Les anticorps qu’une personne fabrique pour lutter contre le coronavirus durent au moins quatre mois après le diagnostic et ne s’estompent pas rapidement comme l’ont suggéré certaines études précédentes, ont découvert des scientifiques.

L’étude rendue publique mardi, qui s’appuie sur des tests menés auprès de plus de 30 000 personnes en Islande, est la plus complète à ce jour sur la réponse du système immunitaire à la COVID-19 au fil du temps, et pourrait constituer une bonne nouvelle pour les efforts visant à mettre au point un vaccin contre le virus.

Si un vaccin peut stimuler la production d’anticorps de longue durée comme semble le faire une infection naturelle, cela laisse espérer que « l’immunité contre ce virus imprévisible et hautement contagieux ne sera peut-être pas éphémère », écrivent des scientifiques de l’Université Harvard et des Instituts nationaux de la santé des États-Unis dans un commentaire qui accompagne l’étude publiée dans le « New England Journal of Medicine ».
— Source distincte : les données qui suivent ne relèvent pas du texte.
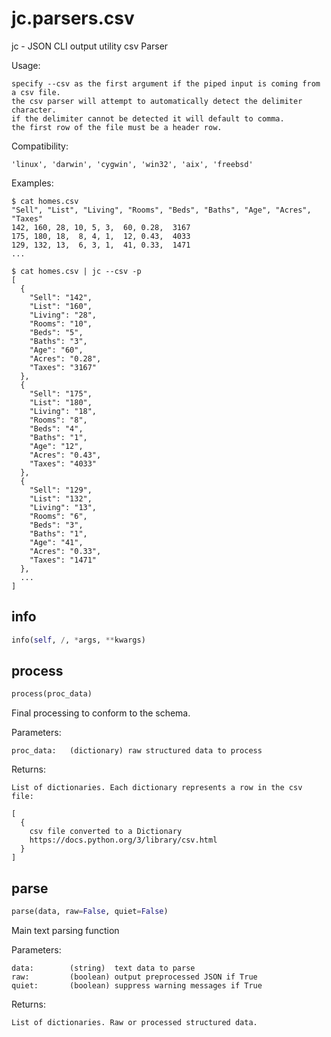 # jc.parsers.csv
jc - JSON CLI output utility csv Parser

Usage:

    specify --csv as the first argument if the piped input is coming from a csv file.
    the csv parser will attempt to automatically detect the delimiter character.
    if the delimiter cannot be detected it will default to comma.
    the first row of the file must be a header row.

Compatibility:

    'linux', 'darwin', 'cygwin', 'win32', 'aix', 'freebsd'

Examples:

    $ cat homes.csv
    "Sell", "List", "Living", "Rooms", "Beds", "Baths", "Age", "Acres", "Taxes"
    142, 160, 28, 10, 5, 3,  60, 0.28,  3167
    175, 180, 18,  8, 4, 1,  12, 0.43,  4033
    129, 132, 13,  6, 3, 1,  41, 0.33,  1471
    ...

    $ cat homes.csv | jc --csv -p
    [
      {
        "Sell": "142",
        "List": "160",
        "Living": "28",
        "Rooms": "10",
        "Beds": "5",
        "Baths": "3",
        "Age": "60",
        "Acres": "0.28",
        "Taxes": "3167"
      },
      {
        "Sell": "175",
        "List": "180",
        "Living": "18",
        "Rooms": "8",
        "Beds": "4",
        "Baths": "1",
        "Age": "12",
        "Acres": "0.43",
        "Taxes": "4033"
      },
      {
        "Sell": "129",
        "List": "132",
        "Living": "13",
        "Rooms": "6",
        "Beds": "3",
        "Baths": "1",
        "Age": "41",
        "Acres": "0.33",
        "Taxes": "1471"
      },
      ...
    ]

## info
```python
info(self, /, *args, **kwargs)
```

## process
```python
process(proc_data)
```

Final processing to conform to the schema.

Parameters:

    proc_data:   (dictionary) raw structured data to process

Returns:

    List of dictionaries. Each dictionary represents a row in the csv file:

    [
      {
        csv file converted to a Dictionary
        https://docs.python.org/3/library/csv.html
      }
    ]

## parse
```python
parse(data, raw=False, quiet=False)
```

Main text parsing function

Parameters:

    data:        (string)  text data to parse
    raw:         (boolean) output preprocessed JSON if True
    quiet:       (boolean) suppress warning messages if True

Returns:

    List of dictionaries. Raw or processed structured data.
L’un des grands mystères de l’actuelle pandémie est de savoir si le fait d’avoir contracté le coronavirus permet d’être protégé contre une infection future, et pendant combien de temps. Certaines études plus limitées ont précédemment suggéré que les anticorps pouvaient disparaître rapidement et que certaines personnes ayant peu ou pas de symptômes pouvaient ne pas produire d’anticorps du tout.

La nouvelle étude a été réalisée par la société deCODE Genetics, établie à Reykjavik, une filiale de l’entreprise américaine de biotechnologie Amgen, en collaboration avec plusieurs hôpitaux, universités et responsables de la santé en Islande. Le pays a testé 15 % de sa population depuis la fin du mois de février, lorsque ses premiers cas de COVID-19 ont été détectés, ce qui a permis d’établir une base solide pour les comparaisons.

Les scientifiques ont utilisé deux types différents de tests de dépistage du coronavirus : les prélèvements nasaux ou d’autres échantillons qui détectent des fragments de virus indiquant une infection, et des tests qui mesurent les anticorps dans le sang, ce qui permet de déterminer si une personne est actuellement infectée ou si elle l’a déjà été.

Un éventail de participants

Des échantillons de sang de 30 576 personnes ont été analysés en utilisant diverses méthodes, et chaque personne a été comptée comme un cas si au moins deux des tests d’anticorps étaient positifs. Les participants comprenaient un éventail de personnes allant de celles qui n’avaient aucun symptôme aux personnes hospitalisées pour la COVID-19.

Dans un sous-groupe de personnes déclarées positives, des tests supplémentaires ont révélé que les anticorps avaient augmenté pendant deux mois après le diagnostic initial de leur infection, puis avaient plafonné et étaient restés stables pendant quatre mois.

Des études antérieures qui suggéraient que les anticorps s’étaient atténués rapidement pourraient avoir simplement examiné la première vague d’anticorps que le système immunitaire produit en réponse à une infection. Une deuxième vague d’anticorps se forme après un mois ou deux d’infection, et ceux-ci semblent plus stables et plus durables, rapportent les chercheurs.

Les résultats ne signifient pas nécessairement que les populations de tous les pays réagiront de la même façon au virus ou que toute personne aura la même réponse immunitaire. D’autres scientifiques ont récemment documenté au moins deux cas où des personnes semblent avoir été réinfectées par le coronavirus des mois après la première contamination.

La nouvelle étude n’établit pas la quantité ni le type d’anticorps conférant une immunité ou une protection – ce sont des éléments qui restent inconnus.

L’étude a également révélé que :

– Les tests effectués à l’aide de la méthode des fragments de virus, soit les plus utilisés actuellement auprès des populations, n’ont pas pu détecter près de la moitié des personnes dont l’infection par le virus a été révélée par des tests d’anticorps sanguins. Cela signifie que les tests sanguins sont beaucoup plus fiables pour suivre la propagation de la maladie dans une région et pour guider les décisions sur le retour au travail ou à l’école, selon les chercheurs.

– Près d’un tiers des infections concernaient des personnes n’ayant signalé aucun symptôme.

– Près de 1 % de la population islandaise a été infectée lors de cette première vague de pandémie, ce qui signifie que les 99 % restants sont toujours vulnérables au virus.

– Le taux de mortalité de la COVID-19 était de 0,3 %. C’est environ trois fois le taux de mortalité de la grippe saisonnière, et cela correspond à d’autres estimations plus récentes, indique le docteur Derek Angus, chef des soins intensifs au centre médical de l’Université de Pittsburgh.

Bien que de nombreuses études aient rapporté des taux de mortalité fondés sur des groupes spécifiques tels que les patients hospitalisés, le taux de mortalité parmi toutes les personnes infectées par le coronavirus demeure inconnu.